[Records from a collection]
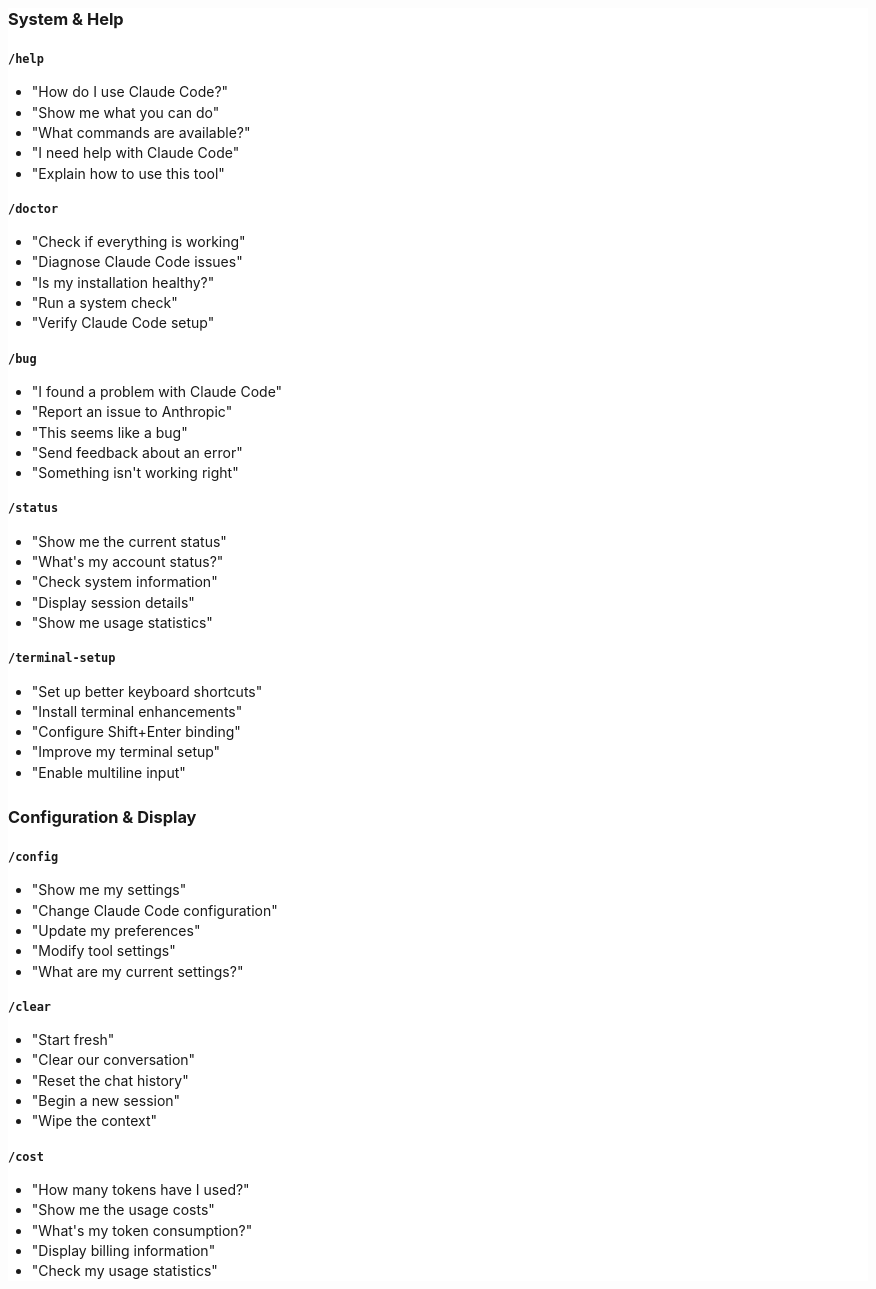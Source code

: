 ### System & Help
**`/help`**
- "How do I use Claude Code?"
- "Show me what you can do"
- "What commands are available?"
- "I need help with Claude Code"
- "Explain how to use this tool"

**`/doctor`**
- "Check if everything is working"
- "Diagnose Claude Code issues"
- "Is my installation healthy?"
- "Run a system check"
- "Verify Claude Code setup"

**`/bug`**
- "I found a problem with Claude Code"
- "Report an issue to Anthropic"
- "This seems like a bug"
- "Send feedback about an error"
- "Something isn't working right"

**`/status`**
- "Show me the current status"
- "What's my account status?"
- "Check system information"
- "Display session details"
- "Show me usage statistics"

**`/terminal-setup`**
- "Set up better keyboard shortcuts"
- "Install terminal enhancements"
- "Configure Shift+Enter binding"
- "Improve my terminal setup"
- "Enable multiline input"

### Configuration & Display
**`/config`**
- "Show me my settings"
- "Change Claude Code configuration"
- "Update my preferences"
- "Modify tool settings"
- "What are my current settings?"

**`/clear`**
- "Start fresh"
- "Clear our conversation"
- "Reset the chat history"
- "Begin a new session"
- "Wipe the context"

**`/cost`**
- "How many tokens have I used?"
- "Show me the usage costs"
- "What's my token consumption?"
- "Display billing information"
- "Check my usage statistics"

Task prompt
The entries should be printed again exactly as written, leaving all pictures out.

Response for this exercise
Source code

: ### System & Help
**`/help`**
- "How do I use Claude Code?"
- "Show me what you can do"
- "What commands are available?"
- "I need help with Claude Code"
- "Explain how to use this tool"

**`/doctor`**
- "Check if everything is working"
- "Diagnose Claude Code issues"
- "Is my installation healthy?"
- "Run a system check"
- "Verify Claude Code setup"

**`/bug`**
- "I found a problem with Claude Code"
- "Report an issue to Anthropic"
- "This seems like a bug"
- "Send feedback about an error"
- "Something isn't working right"

**`/status`**
- "Show me the current status"
- "What's my account status?"
- "Check system information"
- "Display session details"
- "Show me usage statistics"

**`/terminal-setup`**
- "Set up better keyboard shortcuts"
- "Install terminal enhancements"
- "Configure Shift+Enter binding"
- "Improve my terminal setup"
- "Enable multiline input"

### Configuration & Display
**`/config`**
- "Show me my settings"
- "Change Claude Code configuration"
- "Update my preferences"
- "Modify tool settings"
- "What are my current settings?"

**`/clear`**
- "Start fresh"
- "Clear our conversation"
- "Reset the chat history"
- "Begin a new session"
- "Wipe the context"

**`/cost`**
- "How many tokens have I used?"
- "Show me the usage costs"
- "What's my token consumption?"
- "Display billing information"
- "Check my usage statistics"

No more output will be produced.